MDEV-38968 Redundant FILE_CHECKPOINT writes by dr-m · Pull Request #4747 · MariaDB/server

dr-m · 2026-03-06T15:36:19Z

The Jira issue number for this PR is: MDEV-38968

Description

Concurrent calls to log_checkpoint_low() were possible from multiple threads, and they could cause redundant writes of FILE_CHECKPOINT records. Let us simplify the logic by making the dedicated buf_flush_page_cleaner() thread responsible for checkpoints.

log_t::write_checkpoint(lsn_t end_lsn): Add the parameter checkpoint, which replaces log_sys.next_checkpoint_lsn.

log_sys.checkpoint_pending: Remove.
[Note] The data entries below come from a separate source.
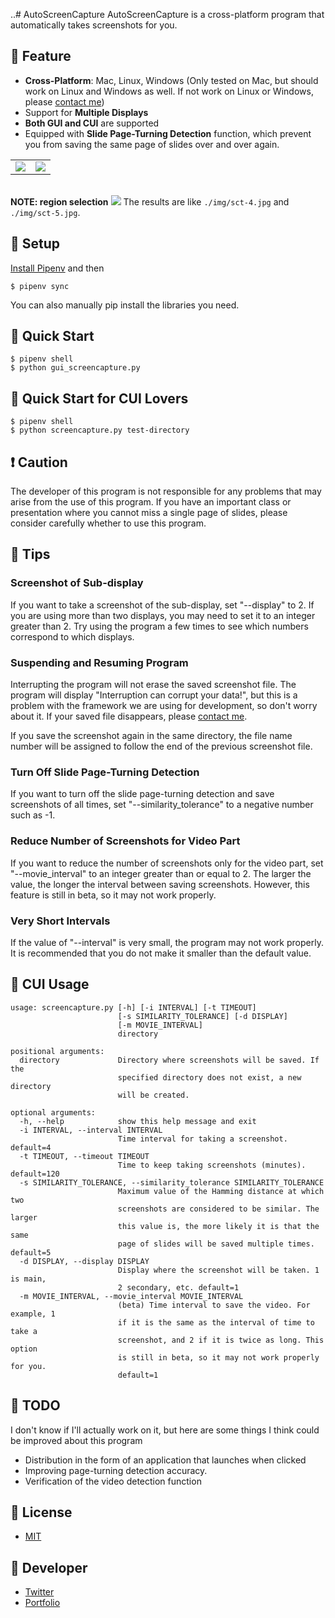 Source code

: ..# AutoScreenCapture
AutoScreenCapture is a cross-platform program that automatically takes screenshots for you. 

## 📸 Feature

* <b>Cross-Platform</b>: Mac, Linux, Windows (Only tested on Mac, but should work on Linux and Windows as well. If not work on Linux or Windows, please [contact me](https://twitter.com/rita_rita_ritan))
* Support for <b>Multiple Displays</b>
* <b>Both GUI and CUI</b> are supported
* Equipped with <b>Slide Page-Turning Detection</b> function, which prevent you from saving the same page of slides over and over again.

<table>
<tr>
<td><img src="https://user-images.githubusercontent.com/38023004/122553526-c0893a00-d072-11eb-9b67-bf663ba34a5a.png"></td>
<td><img src="https://user-images.githubusercontent.com/38023004/122553849-2b3a7580-d073-11eb-84dc-cfc9964e9bce.png"></td>
</tr>
</table>

<br>
<b> NOTE: region selection</b>  

<img src="./img/region_selection.gif">
The results are like <code>./img/sct-4.jpg</code> and <code>./img/sct-5.jpg</code>.


## 📸 Setup
[Install Pipenv](https://pipenv.pypa.io/en/latest/install/) and then
```
$ pipenv sync
```

You can also manually pip install the libraries you need.

## 📸 Quick Start

```
$ pipenv shell
$ python gui_screencapture.py
```
## 📸 Quick Start for CUI Lovers
```
$ pipenv shell
$ python screencapture.py test-directory
```

## ❗️ Caution
The developer of this program is not responsible for any problems that may arise from the use of this program. If you have an important class or presentation where you cannot miss a single page of slides, please consider carefully whether to use this program.

## 📸 Tips
### Screenshot of Sub-display
If you want to take a screenshot of the sub-display, set "--display" to 2. If you are using more than two displays, you may need to set it to an integer greater than 2. Try using the program a few times to see which numbers correspond to which displays.

### Suspending and Resuming Program
Interrupting the program will not erase the saved screenshot file. The program will display "Interruption can corrupt your data!", but this is a problem with the framework we are using for development, so don't worry about it. If your saved file disappears, please [contact me](https://twitter.com/rita_rita_ritan).

If you save the screenshot again in the same directory, the file name number will be assigned to follow the end of the previous screenshot file.

### Turn Off Slide Page-Turning Detection
If you want to turn off the slide page-turning detection and save screenshots of all times, set "--similarity_tolerance" to a negative number such as -1.

### Reduce Number of Screenshots for Video Part
If you want to reduce the number of screenshots only for the video part, set "--movie_interval" to an integer greater than or equal to 2. The larger the value, the longer the interval between saving screenshots. However, this feature is still in beta, so it may not work properly.

### Very Short Intervals
If the value of "--interval" is very small, the program may not work properly. It is recommended that you do not make it smaller than the default value.

## 📸 CUI Usage

```
usage: screencapture.py [-h] [-i INTERVAL] [-t TIMEOUT]
                        [-s SIMILARITY_TOLERANCE] [-d DISPLAY]
                        [-m MOVIE_INTERVAL]
                        directory

positional arguments:
  directory             Directory where screenshots will be saved. If the
                        specified directory does not exist, a new directory
                        will be created.

optional arguments:
  -h, --help            show this help message and exit
  -i INTERVAL, --interval INTERVAL
                        Time interval for taking a screenshot. default=4
  -t TIMEOUT, --timeout TIMEOUT
                        Time to keep taking screenshots (minutes). default=120
  -s SIMILARITY_TOLERANCE, --similarity_tolerance SIMILARITY_TOLERANCE
                        Maximum value of the Hamming distance at which two
                        screenshots are considered to be similar. The larger
                        this value is, the more likely it is that the same
                        page of slides will be saved multiple times. default=5
  -d DISPLAY, --display DISPLAY
                        Display where the screenshot will be taken. 1 is main,
                        2 secondary, etc. default=1
  -m MOVIE_INTERVAL, --movie_interval MOVIE_INTERVAL
                        (beta) Time interval to save the video. For example, 1
                        if it is the same as the interval of time to take a
                        screenshot, and 2 if it is twice as long. This option
                        is still in beta, so it may not work properly for you.
                        default=1

```

## 📸 TODO
I don't know if I'll actually work on it, but here are some things I think could be improved about this program
* Distribution in the form of an application that launches when clicked
* Improving page-turning detection accuracy.
* Verification of the video detection function

## 🎫 License
* [MIT](https://choosealicense.com/licenses/mit/)

## 👀 Developer
* [Twitter](https://twitter.com/rita_rita_ritan)
* [Portfolio](https://ritan.netlify.app/overview.html)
Only the buf_flush_page_cleaner thread will write checkpoints, hence there is no possibility of a race condition.

log_checkpoint_low(), log_checkpoint(): Remove the return value, because there cannot be any concurrent log checkpoint in progress.

buf_flush_wait(): Add special handling for log_sys.check_for_checkpoint() as well as shutdown.

buf_flush_wait_flushed(): Assert that buf_flush_page_cleaner() is available.

log_make_checkpoint(): Delegate all work to the page cleaner.

buf_flush_sync_for_checkpoint(): Update the systemd watchdog. On shutdown, keep flushing until a checkpoint has been written.

buf_flush_page_cleaner(): Revise the shutdown logic so that all changes will be written out.

buf_flush_buffer_pool(): Remove.

buf_flush_wait_flushed(): Require the caller to acquire buf_pool.flush_list_mutex.

logs_empty_and_mark_files_at_shutdown(): Simplify the logic.

fil_names_clear(): Fix an off-by-one error that would prevent removal from fil_system.named_spaces.

Release Notes

InnoDB shutdown was simplified.

How can this PR be tested?

rm -fr mysql-test/var
mkdir /tmp/var
ln -s /tmp/var mysql-test/var
mysql-test/mtr --repeat=10 --parallel=auto innodb.log_corruption_recovery{,,,,,}{,,,}
mysql-test/mtr --force --parallel=auto --big-test

This ensures that despite cmake -DWITH_INNODB_PMEM=ON the pwrite based log write code path will be used.

Basing the PR against the correct MariaDB version

This is a new feature or a refactoring, and the PR is based against the main branch.
This is a bug fix, and the PR is based against the earliest maintained branch in which the bug can be reproduced.

PR quality check

I checked the CODING_STANDARDS.md file and my PR conforms to this where appropriate.
For any trivial modifications to the PR, I am ok with the reviewer making the changes themselves.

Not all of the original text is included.